The females like to build their nests in oak, birch, poplar, hackberry and pine trees. It is also noted that nests are typically built 10 to 40 feet above the ground! Allaboutbirds.org describes nest size and structure stating, the nest is the size of large thimble, built directly on top of the branch rather than in a fork. It’s made of thistle or dandelion down held together with strands of spider silk and sometimes pine resin. The female stamps on the base of the nest to stiffen it, but the walls remain pliable. She shapes the rim of the nest by pressing and smoothing it between her neck and chest. The exterior of the nest is decorated (probably camouflaged) with bits of lichen and moss. The nest takes 6-10 days to finish and measures about 2 inches across and 1 inch deep.” Furthermore, the incubation period is described as being between 12 to 14 days and the nestling period ranges between 18 and 22 days. 

Ruby-throated Hummingbirds are precision flyers. They have the “ability to fly full out and stop in an instant, hang motionless in midair, and adjust their position up, down, sideways, and backwards with minute control. They dart between nectar sources with fast, straight flights or sit on a small twig keeping a lookout, bill waving back and forth as the bird looks around.”, said allaboutbirds.org. Male ruby-throats are considered somewhat aggressive and will actively defend their feed sources. Males are also known to display some pretty outrageous behavior flying in U-shaped dives to court females that enter their territory. 

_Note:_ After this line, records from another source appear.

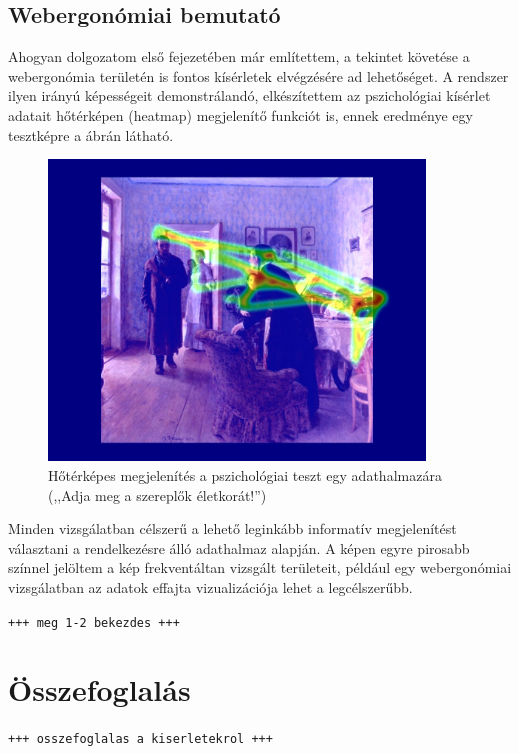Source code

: \subsection{Webergonómiai bemutató}\label{sect:web}

Ahogyan dolgozatom első fejezetében már említettem, a tekintet követése a webergonómia területén is fontos kísérletek elvégzésére ad lehetőséget. A rendszer ilyen irányú képességeit demonstrálandó, elkészítettem az pszichológiai kísérlet adatait hőtérképen (heatmap) megjelenítő funkciót is, ennek eredménye egy tesztképre a  ábrán látható.

\begin{figure}[!ht]
\centering
\includegraphics[width=100mm, keepaspectratio]{figures/heatmap.jpg}
\caption{Hőtérképes megjelenítés a pszichológiai teszt egy adathalmazára (,,Adja meg a szereplők életkorát!'')}
\label{fig:heatmap}
\end{figure}

Minden vizsgálatban célszerű a lehető leginkább informatív megjelenítést választani a rendelkezésre álló adathalmaz alapján. A képen egyre pirosabb színnel jelöltem a kép frekventáltan vizsgált területeit, például egy webergonómiai vizsgálatban az adatok effajta vizualizációja lehet a legcélszerűbb.

\bigskip

\texttt{+++ meg 1-2 bekezdes +++}

\section{Összefoglalás}\label{sect:kiserlet_osszefoglalas}

\texttt{+++ osszefoglalas a kiserletekrol +++}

“Ruby-throated Hummingbird populations have steadily increased every year from 1966 to 2014, according to the North American Breeding Bird Survey. Partners in Flight estimates a global breeding population of 20 million with 84% spending some part of the year in the U.S., 51% in Mexico, and 16% breeding in Canada. The species rates an 8 out of 20 on the Continental Concern Score.”, as reported by allaboutbirds.org. 

Attracting Ruby-throated Hummingbirds is fairly easy. It is recommended to set up hummingbird feeds or plant tubular flowers. The Smithsonian National Zoo and Conservation Institute provided a recipe for hummingbird food as seen below. 

Ingredients

Refined white sugar

Water

Directions for making safe hummingbird food:

Mix 1 part sugar with 4 parts water (for example, 1 cup of sugar with 4 cups of water) until the sugar is dissolved.

DO NOT add red dye.

Fill your hummingbird feeders with the sugar water and place outside.

Extra sugar water can be stored in a refrigerator for up to two weeks. Watch for mold!

Change feeders every other day and thoroughly clean them each time to prevent harmful mold growth.

The Smithsonian National Zoo and Conservation Institute also said that tap water is fine! They also recommend only using regular table sugar as corn syrup, powdered sugar, honey, or dye can have added ingredients that can harm birds. 

Hummingbirdcentral.com has an interactive map with migration information and sightings of various species of hummingbirds. Migration is reported to be quite a feat and data has indicated that a hummingbird can travel up to 23 miles in one day. Hummingbirds are also noted to gain up to 40% of their body weight prior to migrating in an effort to sustain their travel of both land and water. During migration, a hummingbird will flap it’s wings up to 80 times a second and their heart will beat up to 1,260 beats a minute. As the Ruby-throated Hummingbirds arrive from their long trek from Central America, be prepared to welcome them with some sweet nectar sources to replenish themselves.